I know most of you readers live in the US, but I can't bring myself to call this game 'soccer'. I know to you the name 'football' refers to a game that doesn't really involves one's feet very much, but please bear with me on this one. I've tried to avoid mentioning the actual name of the game, but I apologize for my rude 'south-americaness' anyway.
This past week my home country team of Peru played a couple of World Cup qualification games against Venezuela and Argentina that got me into some kind of (very) early World Cup Fever. Back in Peru, the way people see the Peruvian national team could be summed up by saying that when we win we are the best team in the world and when we lose (which has been most of the time for the past years), we are the worst team in the world.
This past week we actually defeated Venezuela and tied with Argentina, which got us out of last place of South America and had all peruvian fans taking out their calculators to see who we had to beat in order to qualify. I may have started to do just that, but I'm not a huge fan of math. What I am, as you may know from my love of award shows, is a fan of prognostication. I started to ponder which 32 teams we are going to see play two years from now when Brazil hosts the World Cup in South America for the first time in 36 years.

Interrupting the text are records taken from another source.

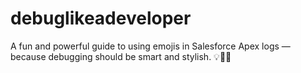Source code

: # debuglikeadeveloper
A fun and powerful guide to using emojis in Salesforce Apex logs — because debugging should be smart and stylish. 💡🚀🧠
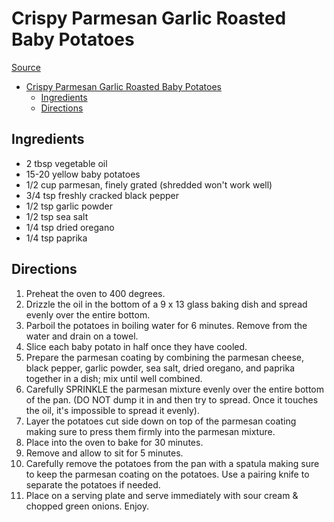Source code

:# Crispy Parmesan Garlic Roasted Baby Potatoes

[Source](https://fortheloveofcooking.net/2019/01/crispy-parmesan-garlic-roasted-baby-potatoes.html)

- [Crispy Parmesan Garlic Roasted Baby Potatoes](#crispy-parmesan-garlic-roasted-baby-potatoes)
  - [Ingredients](#ingredients)
  - [Directions](#directions)

## Ingredients

- 2 tbsp vegetable oil
- 15-20 yellow baby potatoes
- 1/2 cup parmesan, finely grated (shredded won't work well)
- 3/4 tsp freshly cracked black pepper
- 1/2 tsp garlic powder
- 1/2 tsp sea salt
- 1/4 tsp dried oregano
- 1/4 tsp paprika

## Directions

1. Preheat the oven to 400 degrees.
1. Drizzle the oil in the bottom of a 9 x 13 glass baking dish and spread evenly over the entire bottom.
1. Parboil the potatoes in boiling water for 6 minutes. Remove from the water and drain on a towel.
1. Slice each baby potato in half once they have cooled.
1. Prepare the parmesan coating by combining the parmesan cheese, black pepper, garlic powder, sea salt, dried oregano, and paprika together in a dish; mix until well combined.
1. Carefully SPRINKLE the parmesan mixture evenly over the entire bottom of the pan. (DO NOT dump it in and then try to spread. Once it touches the oil, it's impossible to spread it evenly).
1. Layer the potatoes cut side down on top of the parmesan coating making sure to press them firmly into the parmesan mixture.
1. Place into the oven to bake for 30 minutes.
1. Remove and allow to sit for 5 minutes.
1. Carefully remove the potatoes from the pan with a spatula making sure to keep the parmesan coating on the potatoes. Use a pairing knife to separate the potatoes if needed.
1. Place on a serving plate and serve immediately with sour cream & chopped green onions. Enjoy.
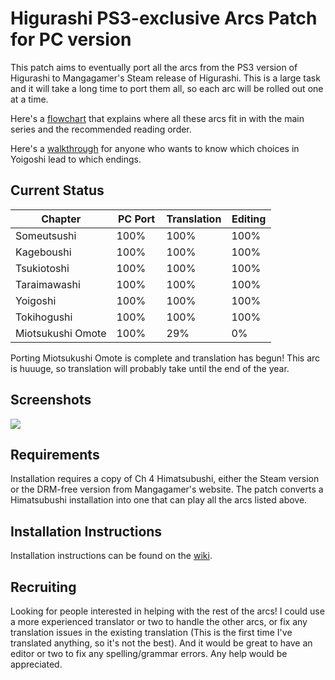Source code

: # Higurashi PS3-exclusive Arcs Patch for PC version

This patch aims to eventually port all the arcs from the PS3 version of Higurashi to Mangagamer's Steam release of Higurashi.  This is a large task and it will take a long time to port them all, so each arc will be rolled out one at a time.

Here's a [flowchart](https://ibb.co/dTRmmb) that explains where all these arcs fit in with the main series and the recommended reading order.

Here's a [walkthrough](https://ibb.co/1Z463wp) for anyone who wants to know which choices in Yoigoshi lead to which endings.


## Current Status

| Chapter            | PC Port  | Translation | Editing |
| ------------------ | -------- | ----------- | ------- |
| Someutsushi        | 100%     | 100%        | 100%    | 
| Kageboushi         | 100%     | 100%        | 100%    | 
| Tsukiotoshi        | 100%     | 100%        | 100%    | 
| Taraimawashi       | 100%     | 100%        | 100%    | 
| Yoigoshi           | 100%     | 100%        | 100%    | 
| Tokihogushi        | 100%     | 100%        | 100%    | 
| Miotsukushi Omote  | 100%     |  29%        |   0%    | 

Porting Miotsukushi Omote is complete and translation has begun!  This arc is huuuge, so translation will probably take until the end of the year.




## Screenshots

![](https://i.imgur.com/A5Iym0R.png)


## Requirements
Installation requires a copy of Ch 4 Himatsubushi, either the Steam version or the DRM-free version from Mangagamer's website.  The patch converts a Himatsubushi installation into one that can play all the arcs listed above.

## Installation Instructions
Installation instructions can be found on the [wiki](http://07th-mod.com/wiki/Higurashi/Higurashi-Part-1---Voice-and-Graphics-Patch/).


## Recruiting

Looking for people interested in helping with the rest of the arcs!  I could use a more experienced translator or two to handle the other arcs, or fix any translation issues in the existing translation (This is the first time I've translated anything, so it's not the best). And it would be great to have an editor or two to fix any spelling/grammar errors.  Any help would be appreciated.
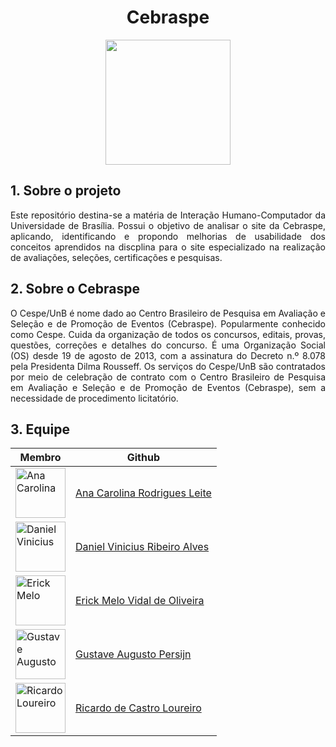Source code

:<h1 align="center"> Cebraspe </h1>

<p align="center">
  <img width="200" src="https://user-images.githubusercontent.com/49570180/152347553-5572f49d-7442-4694-a847-179c1c14719e.png">
</p>


## 1. Sobre o projeto
<p style="text-align: justify;"> Este repositório destina-se a matéria de Interação Humano-Computador da Universidade de Brasília. Possui o objetivo de analisar o site da Cebraspe, aplicando, identificando e propondo melhorias de usabilidade dos conceitos aprendidos na discplina para o site especializado na realização de avaliações, seleções, certificações e pesquisas.
</p>

## 2. Sobre o Cebraspe
<p style="text-align: justify;"> O Cespe/UnB é nome dado ao Centro Brasileiro de Pesquisa em Avaliação e Seleção e de Promoção de Eventos (Cebraspe). Popularmente conhecido como Cespe. Cuida da organização de todos os concursos, editais, provas, questões, correções e detalhes do concurso. É uma Organização Social (OS) desde 19 de agosto de 2013, com a assinatura do Decreto n.º 8.078 pela Presidenta Dilma Rousseff.
Os serviços do Cespe/UnB são contratados por meio de celebração de contrato com o Centro Brasileiro de Pesquisa em Avaliação e Seleção e de Promoção de Eventos (Cebraspe), sem a necessidade de procedimento licitatório.
</p>

## 3. Equipe

|  Membro | Github  |
| ------- |-------- |
| <img src="https://avatars.githubusercontent.com/u/49570180?v=4" width="80" title="Ana Carolina"> | [Ana Carolina Rodrigues Leite](https://github.com/AnaCarolinaRodriguesLeite) |
| <img src="https://avatars.githubusercontent.com/u/52768341?v=4" width="80" title="Daniel Vinicius"> | [Daniel Vinicius Ribeiro Alves](https://github.com/DanielViniciusAlves) |
| <img src="https://avatars.githubusercontent.com/u/48844857?v=4" width="80" title="Erick Melo"> | [Erick Melo Vidal de Oliveira](https://github.com/ErickMVdO)  |
| <img src="https://avatars.githubusercontent.com/u/56366957?v=4" width="80" title="Gustave Augusto"> | [Gustave Augusto Persijn](https://github.com/gpersijn)  |
| <img src="https://avatars.githubusercontent.com/u/83254747?v=4" width="80" title="Ricardo Loureiro"> | [Ricardo de Castro Loureiro](https://github.com/castroricardo1) |



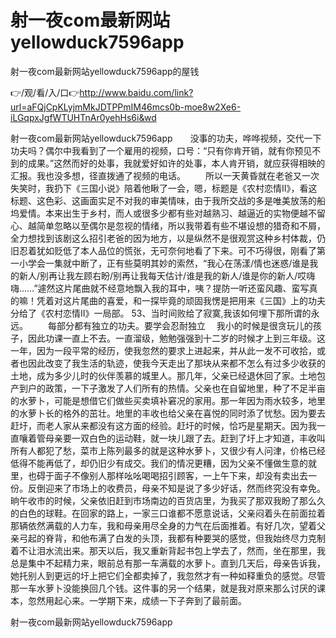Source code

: # 射一夜com最新网站yellowduck7596app
射一夜com最新网站yellowduck7596app的屋钱

👉/观/看/入/口👉http://www.baidu.com/link?url=aFQjCpKLyjmMkJDTPPmIM46mcs0b-moe8w2Xe6-iLGqpxJgfWTUHTnAr0yehHs6i&wd

射一夜com最新网站yellowduck7596app　　没事的功夫，哗哗视频，交代一下功夫吗？偶尔中我看到了一个雇用的视频，口号：“只有你肯开销，就有你预见不到的成果。”这然而好的处事，我就爱好如许的处事，本人肯开销，就应获得相映的汇报。我也没多想，径直拨通了视频的电话。
　　所以一天黄昏就在老爸又一次失笑时，我扔下《三国小说》陪着他瞅了一会，嗯，标题是《农村恋情II》，看这标题、这色彩、这画面实足不对我的审美情味，由于我所交战的多是唯美放荡的船坞爱情。本来出生于乡村，而人或很多少都有些对越熟习、越逼近的实物便越不留心、越简单忽略以至偶尔是忽视的情绪，所以我带着有些不堪设想的猎奇和不屑，全力想找到该剧这么招引老爸的因为地方，以是纵然不是很观赏这种乡村体裁，仍旧忍着犹如贬低了本人品位的慌张，无可奈何地看了下来。可不巧得很，刚看了第一小学会一集就中断了，正有些莫明其妙的索然，“我心在荡漾/情也迷惑/谁是我的新人/别再让我左顾右盼/别再让我每天估计/谁是我的新人/谁是你的新人/哎嗨嗨……”遽然这片尾曲就不经意地飘入我的耳中，咦？提防一听还蛮风趣、蛮写真的嘛！凭着对这片尾曲的喜爱，和一探毕竟的顽固我愣是把用来《三国》上的功夫分给了《农村恋情II》一局部。
	53、当时间败给了寂寞,我该如何埋下那所谓的永远。
　　每部分都有独立的功夫。要学会忍耐独立
　我小的时候是很贪玩儿的孩子，因此功课一直上不去。一直溜级，勉勉强强到十二岁的时候才上到三年级。这一年，因为一段平常的经历，使我忽然的要求上进起来，并从此一发不可收拾，或者也因此改变了我生活的轨迹，使我今天走出了那块从来都不怎么有过多少收获的土地，成为多少儿时的伙伴羡慕的城里人。那几年，父亲已经退休回了家。土地包产到户的政策，一下子激发了人们所有的热情。父亲也在自留地里，种了不足半亩的水萝卜，可能是想借它们做些买卖填补窘况的家用。那一年因为雨水较多，地里的水萝卜长的格外的茁壮。地里的丰收也给父亲在喜悦的同时添了忧愁。因为要去赶圩，而老人家从来都没有这方面的经验。赶圩的时候，恰巧是星期天。因为我一直嚷着管母亲要一双白色的运动鞋，就一块儿跟了去。赶到了圩上才知道，丰收叫所有人都犯了愁，菜市上陈列最多的就是这种水萝卜，又很少有人问津，价格已经低得不能再低了，却仍旧少有成交。我们的情况更糟，因为父亲不懂做生意的就里，也碍于面子不像别人那样吆吆喝喝招引顾客，一上午下来，却没有卖出去一份。反倒迎来了市场上的收费员，母亲不知是说了多少好话，然而终究没有幸免。晌午收市的时候，父亲依旧赶到市场南边的百货店里，为我买了那双我盼了那么久的白色的球鞋。在回家的路上，一家三口谁都不愿意说话，父亲闷着头在前面拉着那辆依然满载的人力车，我和母亲用尽全身的力气在后面推着。有好几次，望着父亲弓起的脊背，和他布满了白发的头顶，我都有种要哭的感觉，但我始终尽力克制着不让泪水流出来。那天以后，我又重新背起书包上学去了，然而，坐在那里，我总是集中不起精力来，眼前总有那一车满载的水萝卜。直到几天后，母亲告诉我，她托别人到更远的圩上把它们全都卖掉了，我忽然才有一种如释重负的感觉。尽管那一车水萝卜没能换回几个钱。这件事的另一个结果，就是我对原来那么讨厌的课本，忽然用起心来。一学期下来，成绩一下子奔到了最前面。

射一夜com最新网站yellowduck7596app
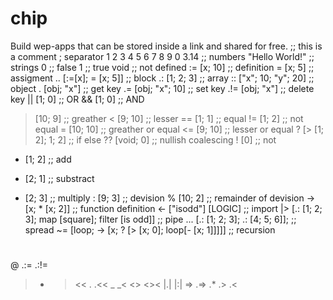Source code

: # chip

Build wep-apps that can be stored inside a link and shared for free.
;; this is a comment
; separator
1 2 3 4 5 6 7 8 9 0 3.14 ;; numbers
"Hello World!" ;; strings
0 ;; false
1 ;; true
void ;; not defined
:= [x; 10] ;; definition
= [x; 5] ;; assigment
.. [:=[x]; = [x; 5]] ;; block
.: [1; 2; 3] ;; array
:: ["x"; 10; "y"; 20] ;; object
. [obj; "x"] ;; get key
.= [obj; "x"; 10] ;; set key
.!= [obj; "x"] ;; delete key
|| [1; 0] ;; OR
&& [1; 0] ;; AND

> [10; 9] ;; greather
> < [9; 10] ;; lesser
> == [1; 1] ;; equal
> != [1; 2] ;; not equal
> = [10; 10] ;; greather or equal
> <= [9; 10] ;; lesser or equal
> ? [> [1; 2]; 1; 2] ;; if else
> ?? [void; 0] ;; nullish coalescing
> ! [0] ;; not

- [1; 2] ;; add

* [2; 1] ;; substract

- [2; 3] ;; multiply
  : [9; 3] ;; devision
  % [10; 2] ;; remainder of devision
  -> [x; \* [x; 2]] ;; function definition
  <- ["isodd"] [LOGIC] ;; import
  |> [.: [1; 2; 3]; map [square]; filter [is odd]] ;; pipe
  ... [.: [1; 2; 3]; .: [4; 5; 6]]; ;; spread
  ~= [loop; -> [x; ? [> [x; 0]; loop[- [x; 1]]]]] ;; recursion

#

@
.:=
.:!=

> - > <<
>   > .
>   > .<<
>   > \_
>   > \_<
>   > <>
>   > <><
>   > |.|
>   > |:|
>   > =>
>   > .=>
>   > .\*
>   > .>
>   > .<
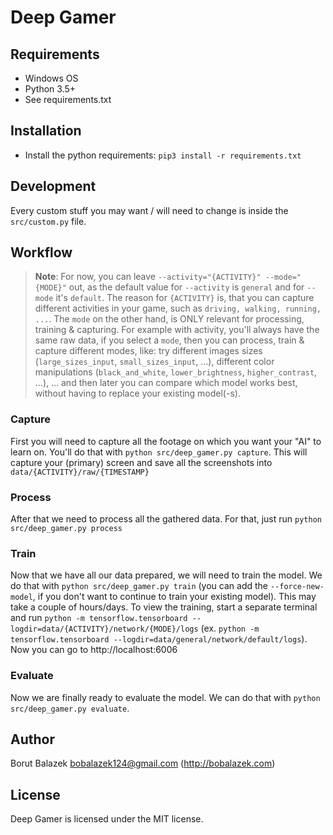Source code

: # Deep Gamer

## Requirements
* Windows OS
* Python 3.5+
* See requirements.txt

## Installation
* Install the python requirements: `pip3 install -r requirements.txt`

## Development
Every custom stuff you may want / will need to change is inside the `src/custom.py` file.

## Workflow

> **Note**: For now, you can leave `--activity="{ACTIVITY}" --mode="{MODE}"` out, as the default value for `--activity` is `general` and for `--mode` it's `default`. The reason for `{ACTIVITY}` is, that you can capture different activities in your game, such as `driving, walking, running, ...`. The `mode` on the other hand, is ONLY relevant for processing, training & capturing. For example with activity, you'll always have the same raw data, if you select a `mode`, then you can process, train & capture different modes, like: try different images sizes (`large_sizes_input`, `small_sizes_input`, ...), different color manipulations (`black_and_white`, `lower_brightness`, `higher_contrast`, ...), ... and then later you can compare which model works best, without having to replace your existing model(-s).

### Capture
First you will need to capture all the footage on which you want your "AI" to learn on. You'll do that with `python src/deep_gamer.py capture`. This will capture your (primary) screen and save all the screenshots into `data/{ACTIVITY}/raw/{TIMESTAMP}`

### Process
After that we need to process all the gathered data. For that, just run `python src/deep_gamer.py process`

### Train
Now that we have all our data prepared, we will need to train the model. We do that with `python src/deep_gamer.py train` (you can add the `--force-new-model`, if you don't want to continue to train your existing model). This may take a couple of hours/days.
To view the training, start a separate terminal and run `python -m tensorflow.tensorboard --logdir=data/{ACTIVITY}/network/{MODE}/logs` (ex. `python -m tensorflow.tensorboard --logdir=data/general/network/default/logs`). Now you can go to http://localhost:6006

### Evaluate
Now we are finally ready to evaluate the model. We can do that with `python src/deep_gamer.py evaluate`.

## Author
Borut Balazek <bobalazek124@gmail.com> (http://bobalazek.com)

## License
Deep Gamer is licensed under the MIT license.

Brazil, as host, is obviously automatically qualified (this is a good thing for peruvians, because it means Brazil's usual qualification spot is open). From what I've read about the brazilian state of mind regarding the world cup, it seems to be divided by those who claim they will absolutely win the cup no matter what and those who think Brazil will make a gigantic fool out of itself and lose terribly. This latter group, ailed by the memory of the loss to Uruguay back when they last hosted the cup in 1950, seems to be the majority.
It is true that after dominating the World Cup landscape for roughly ten years (winning in 94 and 02), Brazil didn't quite live up to expectations, which let's be honest, are always terribly high. Every four years Brazil are inevitable favorites for the win and right now almost the whole world is awaiting a final game where Brazil plays Spain for the cup. So let's take a look at the confederations one by one to see who'll qualify.
CONMEBOL (South America)
Brazil leaving the spot open means four teams qualify and the fifth-ranked team goes on to an international play-off agains an asian team. South American football is getting kind of crazy lately, so I'd say the only sure-thing for the qualification is Argentina. They've had a couple of lackluster years lately, but can you imagine a world cup without them? The other usual suspects are Uruguay (who placed fourth at the last cup but seem to be having some trouble lately) and Chile (who are also having some minor troubles, but seem poised for a qualification). For the fourth team I'm pretty confident in picking Colombia, who are playing some impressive football and have just beaten Chile and Uruguay at their own countries.
As good as Peru has been in the last two games and much as I'd like to see my country get some world cup action for the first time in decades, that fifth-place play-off spot seems to be going to Ecuador right now.
CONCACAF (North and Central America)
Here you have three qualifiers and a fourth team going to a play-off against the Oceania confederation winner. The big guys in this confederation are, obviously, Mexico. Despite being a recurrent world cup player and famously "footballistic" country, they have yet to win. You can also expect the United States to qualify. Right now the best bet for the last spot seems to be Panama. The fourth spot could go to Jamaica or Honduras.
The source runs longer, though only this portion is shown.